I enjoyed reading the quotations which head each chapter – where did you find them and do you have a favourite?


The literature of the 16th century, including the Scottish makars and the English poets of the Silver Age, has always fascinated me. Besides, their work presents authentic source material for the historical fiction author as many of them were courtiers who paint a vivid picture of the courtly love and treachery at the brilliant but violent Stewart and Tudor courts. Seeking appropriate quotations gave me the opportunity to read them again. So, it’s difficult to say which is my favourite – I like them all!

I’ll choose the one in Part III: Chapter 1 that comes from Robert Henryson’s Abbey Walk, because it touches on one of the major themes in the novel – whether predestination or chance determines our lives. 

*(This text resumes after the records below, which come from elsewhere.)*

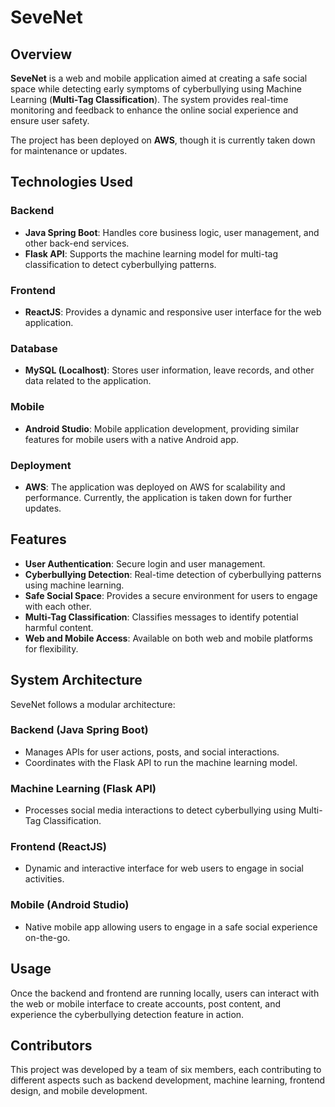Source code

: # SeveNet

## Overview
**SeveNet** is a web and mobile application aimed at creating a safe social space while detecting early symptoms of cyberbullying using Machine Learning (**Multi-Tag Classification**). The system provides real-time monitoring and feedback to enhance the online social experience and ensure user safety.

The project has been deployed on **AWS**, though it is currently taken down for maintenance or updates.

## Technologies Used

### Backend
- **Java Spring Boot**: Handles core business logic, user management, and other back-end services.
- **Flask API**: Supports the machine learning model for multi-tag classification to detect cyberbullying patterns.

### Frontend
- **ReactJS**: Provides a dynamic and responsive user interface for the web application.

### Database
- **MySQL (Localhost)**: Stores user information, leave records, and other data related to the application.
  
### Mobile
- **Android Studio**: Mobile application development, providing similar features for mobile users with a native Android app.

### Deployment
- **AWS**: The application was deployed on AWS for scalability and performance. Currently, the application is taken down for further updates.

## Features
- **User Authentication**: Secure login and user management.
- **Cyberbullying Detection**: Real-time detection of cyberbullying patterns using machine learning.
- **Safe Social Space**: Provides a secure environment for users to engage with each other.
- **Multi-Tag Classification**: Classifies messages to identify potential harmful content.
- **Web and Mobile Access**: Available on both web and mobile platforms for flexibility.

## System Architecture

SeveNet follows a modular architecture:

### Backend (Java Spring Boot)
- Manages APIs for user actions, posts, and social interactions.
- Coordinates with the Flask API to run the machine learning model.

### Machine Learning (Flask API)
- Processes social media interactions to detect cyberbullying using Multi-Tag Classification.

### Frontend (ReactJS)
- Dynamic and interactive interface for web users to engage in social activities.

### Mobile (Android Studio)
- Native mobile app allowing users to engage in a safe social experience on-the-go.

## Usage
Once the backend and frontend are running locally, users can interact with the web or mobile interface to create accounts, post content, and experience the cyberbullying detection feature in action.

## Contributors
This project was developed by a team of six members, each contributing to different aspects such as backend development, machine learning, frontend design, and mobile development.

This changing and great variance


Of eardly states up and down


Is nocht but casualtie and chance


As some men say is without reason



The Second Blast of the Trumpet is the second novel in the Knox Trilogy – did you feel more of an obligation to make this book even better than the first?

I must admit that I did feel the sword of Damocles hanging over me while writing the Second Blast! The ‘what if?’ question plagued me! What if it doesn’t live up to expectations? What if readers who loved my first novel don’t like this one? What if… what if... 

Readers expect second novels to be better than the first. After all, you must have learned something in the process of writing, editing and publicising your debut. Some writers have such traumatic second book nerves that they take years to produce it – others not at all!

And then, just as the second novel is published I’m starting to worry about writing the third. Be careful what you wish for!.



What can we expect to discover in The Third Blast of the Trumpet?


The Last Blast as I think I’ll call it, covers Knox’s arrival in Scotland in 1559 to his death in 1572. Those thirteen years are packed full of drama and conflict. On one side, Knox has to contend with the Scots nobles who are using religion as a pretext for seizing wealth and power; on the other he faces Mary Queen of Scots whose Catholicism poses a threat the the incipient Protestant state. I’m looking forward to depicting the confrontations between these two charismatic characters. 

I’d also like to explore Knox’s role in the politics of the time, including the murders of Rizzio and Darnley, and his relationship with the key players such as Secretary Lethington and his kinsman James Hepburn, Lord Bothwell. His second marriage to Margaret Stewart, a distant kinswoman of Queen Mary which infuriated her, offers exciting possibilities. And, of course, I must resolve his troubled relationship with his godmother, Prioress Elisabeth Hepburn.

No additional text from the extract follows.